■ PROBLEM TO SOLVE: This calls for a verbatim copy of all the data, with no images carried over.

■ TASK DATA:
********
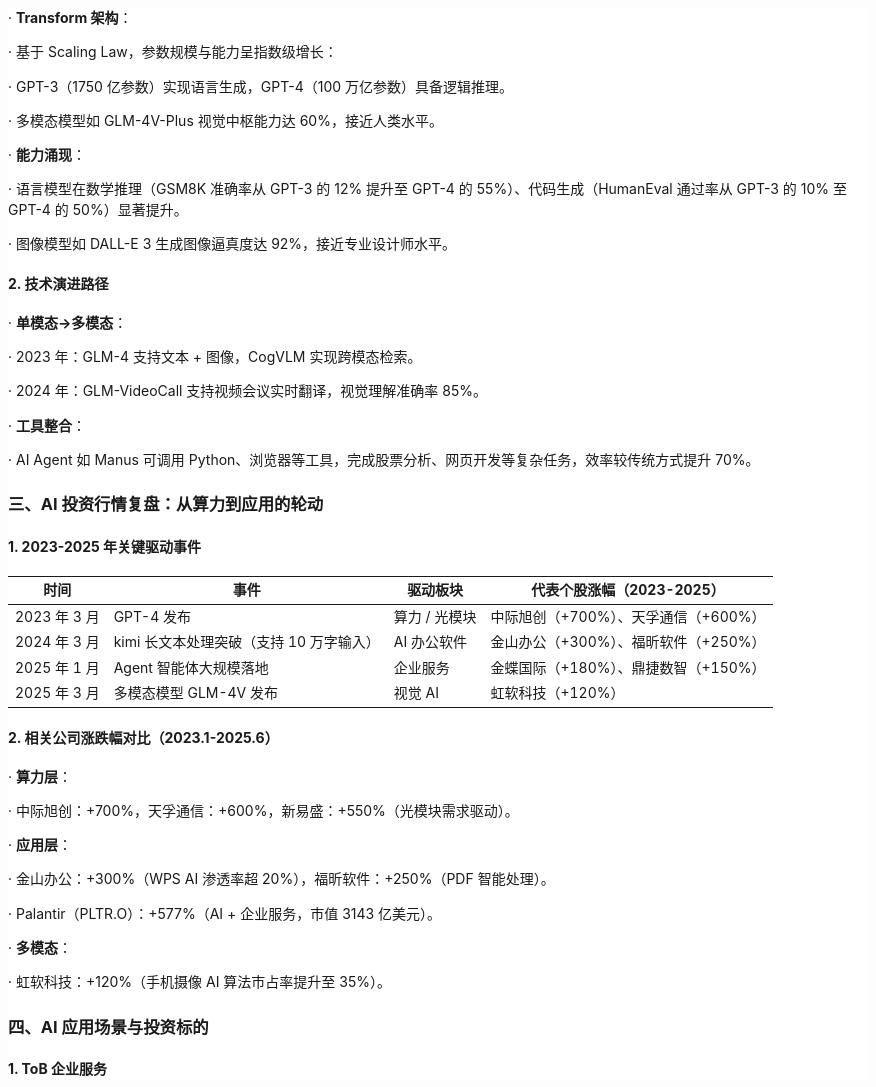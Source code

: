 · **Transform 架构**：

· 基于 Scaling Law，参数规模与能力呈指数级增长：

· GPT-3（1750 亿参数）实现语言生成，GPT-4（100 万亿参数）具备逻辑推理。

· 多模态模型如 GLM-4V-Plus 视觉中枢能力达 60%，接近人类水平。

· **能力涌现**：

· 语言模型在数学推理（GSM8K 准确率从 GPT-3 的 12% 提升至 GPT-4 的 55%）、代码生成（HumanEval 通过率从 GPT-3 的 10% 至 GPT-4 的 50%）显著提升。

· 图像模型如 DALL-E 3 生成图像逼真度达 92%，接近专业设计师水平。

#### **2. 技术演进路径**

· **单模态→多模态**：

· 2023 年：GLM-4 支持文本 + 图像，CogVLM 实现跨模态检索。

· 2024 年：GLM-VideoCall 支持视频会议实时翻译，视觉理解准确率 85%。

· **工具整合**：

· AI Agent 如 Manus 可调用 Python、浏览器等工具，完成股票分析、网页开发等复杂任务，效率较传统方式提升 70%。

### **三、AI 投资行情复盘：从算力到应用的轮动**

#### **1. 2023-2025 年关键驱动事件**

| **时间** | **事件** | **驱动板块** | **代表个股涨幅（2023-2025）** |
| --- | --- | --- | --- |
| 2023 年 3 月 | GPT-4 发布 | 算力 / 光模块 | 中际旭创（+700%）、天孚通信（+600%） |
| 2024 年 3 月 | kimi 长文本处理突破（支持 10 万字输入） | AI 办公软件 | 金山办公（+300%）、福昕软件（+250%） |
| 2025 年 1 月 | Agent 智能体大规模落地 | 企业服务 | 金蝶国际（+180%）、鼎捷数智（+150%） |
| 2025 年 3 月 | 多模态模型 GLM-4V 发布 | 视觉 AI | 虹软科技（+120%） |

#### **2. 相关公司涨跌幅对比（2023.1-2025.6）**

· **算力层**：

· 中际旭创：+700%，天孚通信：+600%，新易盛：+550%（光模块需求驱动）。

· **应用层**：

· 金山办公：+300%（WPS AI 渗透率超 20%），福昕软件：+250%（PDF 智能处理）。

· Palantir（PLTR.O）：+577%（AI + 企业服务，市值 3143 亿美元）。

· **多模态**：

· 虹软科技：+120%（手机摄像 AI 算法市占率提升至 35%）。

### **四、AI 应用场景与投资标的**

#### **1. ToB 企业服务**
********
■ ANSWER SECTION:
Source code

: · **Transform 架构**：

· 基于 Scaling Law，参数规模与能力呈指数级增长：

· GPT-3（1750 亿参数）实现语言生成，GPT-4（100 万亿参数）具备逻辑推理。

· 多模态模型如 GLM-4V-Plus 视觉中枢能力达 60%，接近人类水平。

· **能力涌现**：

· 语言模型在数学推理（GSM8K 准确率从 GPT-3 的 12% 提升至 GPT-4 的 55%）、代码生成（HumanEval 通过率从 GPT-3 的 10% 至 GPT-4 的 50%）显著提升。

· 图像模型如 DALL-E 3 生成图像逼真度达 92%，接近专业设计师水平。

#### **2. 技术演进路径**

· **单模态→多模态**：

· 2023 年：GLM-4 支持文本 + 图像，CogVLM 实现跨模态检索。

· 2024 年：GLM-VideoCall 支持视频会议实时翻译，视觉理解准确率 85%。

· **工具整合**：

· AI Agent 如 Manus 可调用 Python、浏览器等工具，完成股票分析、网页开发等复杂任务，效率较传统方式提升 70%。

### **三、AI 投资行情复盘：从算力到应用的轮动**

#### **1. 2023-2025 年关键驱动事件**

| **时间** | **事件** | **驱动板块** | **代表个股涨幅（2023-2025）** |
| --- | --- | --- | --- |
| 2023 年 3 月 | GPT-4 发布 | 算力 / 光模块 | 中际旭创（+700%）、天孚通信（+600%） |
| 2024 年 3 月 | kimi 长文本处理突破（支持 10 万字输入） | AI 办公软件 | 金山办公（+300%）、福昕软件（+250%） |
| 2025 年 1 月 | Agent 智能体大规模落地 | 企业服务 | 金蝶国际（+180%）、鼎捷数智（+150%） |
| 2025 年 3 月 | 多模态模型 GLM-4V 发布 | 视觉 AI | 虹软科技（+120%） |

#### **2. 相关公司涨跌幅对比（2023.1-2025.6）**

· **算力层**：

· 中际旭创：+700%，天孚通信：+600%，新易盛：+550%（光模块需求驱动）。

· **应用层**：

· 金山办公：+300%（WPS AI 渗透率超 20%），福昕软件：+250%（PDF 智能处理）。

· Palantir（PLTR.O）：+577%（AI + 企业服务，市值 3143 亿美元）。

· **多模态**：

· 虹软科技：+120%（手机摄像 AI 算法市占率提升至 35%）。

### **四、AI 应用场景与投资标的**

#### **1. ToB 企业服务**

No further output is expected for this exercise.